Exercise requirements - Lines before the one containing "- 还是用标准布尔型变量" in the records below are to be left out; that line and all after it, through the end, are to be retyped exactly.

[Extracted data entries]
-*-*-

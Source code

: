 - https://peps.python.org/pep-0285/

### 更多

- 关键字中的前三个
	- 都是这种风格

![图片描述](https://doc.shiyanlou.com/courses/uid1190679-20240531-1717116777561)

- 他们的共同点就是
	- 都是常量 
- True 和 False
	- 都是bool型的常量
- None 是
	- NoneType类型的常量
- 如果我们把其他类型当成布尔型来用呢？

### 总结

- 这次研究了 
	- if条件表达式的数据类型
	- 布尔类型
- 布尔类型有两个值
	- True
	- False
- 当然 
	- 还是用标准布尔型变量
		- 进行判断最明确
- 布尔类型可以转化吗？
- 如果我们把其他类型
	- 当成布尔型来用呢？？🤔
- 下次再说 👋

-*-*-

Exercise response -
	- 还是用标准布尔型变量
		- 进行判断最明确
- 布尔类型可以转化吗？
- 如果我们把其他类型
	- 当成布尔型来用呢？？🤔
- 下次再说 👋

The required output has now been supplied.